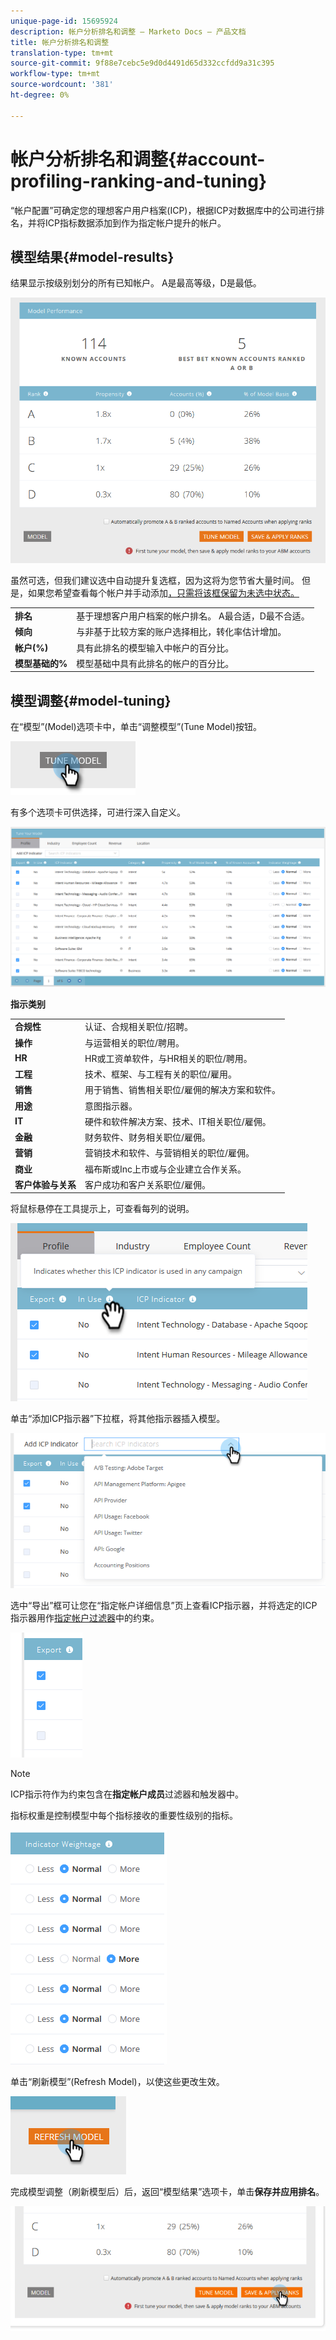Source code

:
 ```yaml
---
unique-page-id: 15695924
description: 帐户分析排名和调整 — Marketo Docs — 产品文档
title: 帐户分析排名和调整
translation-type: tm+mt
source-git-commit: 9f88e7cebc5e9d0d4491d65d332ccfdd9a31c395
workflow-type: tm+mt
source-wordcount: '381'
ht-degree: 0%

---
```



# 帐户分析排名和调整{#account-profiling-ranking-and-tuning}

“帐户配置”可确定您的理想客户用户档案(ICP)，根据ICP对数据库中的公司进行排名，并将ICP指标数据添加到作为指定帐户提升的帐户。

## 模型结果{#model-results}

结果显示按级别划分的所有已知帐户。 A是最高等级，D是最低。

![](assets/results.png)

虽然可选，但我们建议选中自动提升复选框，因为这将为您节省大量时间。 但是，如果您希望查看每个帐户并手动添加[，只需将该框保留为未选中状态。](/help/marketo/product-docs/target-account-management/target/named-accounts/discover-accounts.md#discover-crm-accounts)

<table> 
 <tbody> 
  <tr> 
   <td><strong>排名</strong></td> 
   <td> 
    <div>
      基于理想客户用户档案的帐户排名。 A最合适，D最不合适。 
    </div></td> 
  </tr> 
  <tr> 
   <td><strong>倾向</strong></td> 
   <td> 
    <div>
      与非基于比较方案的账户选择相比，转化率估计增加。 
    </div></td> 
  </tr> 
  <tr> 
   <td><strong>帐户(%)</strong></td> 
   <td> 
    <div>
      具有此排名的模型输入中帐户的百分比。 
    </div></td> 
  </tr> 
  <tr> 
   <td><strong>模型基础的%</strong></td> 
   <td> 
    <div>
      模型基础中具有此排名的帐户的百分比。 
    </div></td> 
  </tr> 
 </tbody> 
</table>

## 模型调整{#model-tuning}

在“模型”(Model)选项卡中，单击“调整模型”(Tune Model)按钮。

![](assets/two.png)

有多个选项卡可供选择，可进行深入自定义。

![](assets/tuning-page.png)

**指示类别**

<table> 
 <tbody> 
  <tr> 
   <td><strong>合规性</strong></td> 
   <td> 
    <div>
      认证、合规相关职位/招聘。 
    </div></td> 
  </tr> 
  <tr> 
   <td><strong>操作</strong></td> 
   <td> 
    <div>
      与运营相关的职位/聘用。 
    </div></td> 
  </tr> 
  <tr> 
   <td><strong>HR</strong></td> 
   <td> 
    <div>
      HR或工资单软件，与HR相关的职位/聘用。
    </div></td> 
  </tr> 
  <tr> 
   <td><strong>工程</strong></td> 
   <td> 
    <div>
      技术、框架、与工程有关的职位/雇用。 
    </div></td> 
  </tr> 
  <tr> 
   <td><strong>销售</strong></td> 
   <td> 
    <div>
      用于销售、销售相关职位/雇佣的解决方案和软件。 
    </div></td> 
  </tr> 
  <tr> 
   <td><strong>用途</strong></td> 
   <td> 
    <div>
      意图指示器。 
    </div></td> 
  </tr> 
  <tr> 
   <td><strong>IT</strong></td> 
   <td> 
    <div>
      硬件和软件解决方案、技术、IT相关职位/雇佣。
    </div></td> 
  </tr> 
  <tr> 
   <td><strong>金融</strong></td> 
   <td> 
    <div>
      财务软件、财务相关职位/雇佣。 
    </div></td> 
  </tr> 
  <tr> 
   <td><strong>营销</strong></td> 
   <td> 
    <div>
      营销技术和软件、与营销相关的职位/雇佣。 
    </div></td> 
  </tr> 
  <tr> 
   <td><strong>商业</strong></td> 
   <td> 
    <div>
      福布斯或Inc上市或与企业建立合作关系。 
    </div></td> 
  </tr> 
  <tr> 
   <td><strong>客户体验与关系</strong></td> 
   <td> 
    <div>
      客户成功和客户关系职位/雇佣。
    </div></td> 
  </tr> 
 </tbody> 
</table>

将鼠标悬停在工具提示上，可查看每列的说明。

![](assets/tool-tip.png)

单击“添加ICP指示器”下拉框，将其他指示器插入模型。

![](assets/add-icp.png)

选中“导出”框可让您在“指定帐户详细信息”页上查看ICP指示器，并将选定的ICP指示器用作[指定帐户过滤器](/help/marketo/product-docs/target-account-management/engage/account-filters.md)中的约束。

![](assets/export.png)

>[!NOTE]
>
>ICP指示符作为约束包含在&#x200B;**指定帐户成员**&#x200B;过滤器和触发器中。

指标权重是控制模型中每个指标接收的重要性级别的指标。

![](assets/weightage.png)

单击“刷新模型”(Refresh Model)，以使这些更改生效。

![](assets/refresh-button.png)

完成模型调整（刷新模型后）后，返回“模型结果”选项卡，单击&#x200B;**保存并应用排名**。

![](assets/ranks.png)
□ □ □ □
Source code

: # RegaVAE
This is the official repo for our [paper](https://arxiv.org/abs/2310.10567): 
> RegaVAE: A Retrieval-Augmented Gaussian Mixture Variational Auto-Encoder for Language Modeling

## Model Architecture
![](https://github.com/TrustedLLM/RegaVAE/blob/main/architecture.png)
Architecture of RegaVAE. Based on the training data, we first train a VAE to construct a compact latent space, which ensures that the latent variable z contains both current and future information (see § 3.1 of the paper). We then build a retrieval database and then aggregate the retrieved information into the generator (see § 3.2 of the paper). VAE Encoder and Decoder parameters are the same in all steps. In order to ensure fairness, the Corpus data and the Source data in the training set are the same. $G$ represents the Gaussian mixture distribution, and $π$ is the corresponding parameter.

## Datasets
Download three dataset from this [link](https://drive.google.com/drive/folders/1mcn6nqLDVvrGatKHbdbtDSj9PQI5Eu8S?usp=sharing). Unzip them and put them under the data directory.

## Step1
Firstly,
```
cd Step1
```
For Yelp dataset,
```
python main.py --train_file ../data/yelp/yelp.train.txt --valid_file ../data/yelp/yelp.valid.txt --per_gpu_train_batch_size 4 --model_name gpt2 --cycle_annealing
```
□ □ □ □
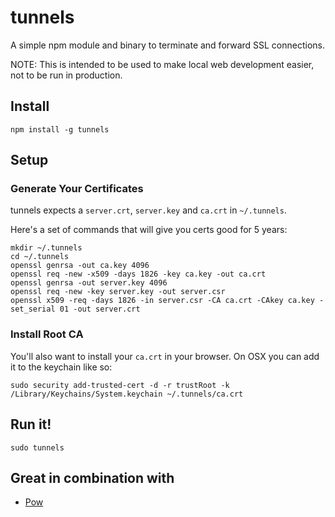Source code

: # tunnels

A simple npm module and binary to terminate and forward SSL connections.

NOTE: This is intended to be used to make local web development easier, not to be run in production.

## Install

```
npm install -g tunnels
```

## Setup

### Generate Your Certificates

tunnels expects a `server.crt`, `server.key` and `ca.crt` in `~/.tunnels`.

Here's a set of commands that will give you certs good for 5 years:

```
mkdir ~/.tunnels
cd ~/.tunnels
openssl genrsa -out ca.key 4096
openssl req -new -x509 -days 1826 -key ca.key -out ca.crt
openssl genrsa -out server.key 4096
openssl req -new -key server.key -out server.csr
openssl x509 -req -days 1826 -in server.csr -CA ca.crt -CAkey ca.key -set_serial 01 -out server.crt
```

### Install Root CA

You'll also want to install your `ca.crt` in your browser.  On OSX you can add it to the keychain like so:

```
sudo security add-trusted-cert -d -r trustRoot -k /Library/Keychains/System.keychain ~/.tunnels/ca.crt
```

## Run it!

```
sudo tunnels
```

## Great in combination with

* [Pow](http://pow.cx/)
□ □ □ □
### [Task]
Once you have counted every line above that contains the string "keychain", give that number and nothing more.

### [Task output]
2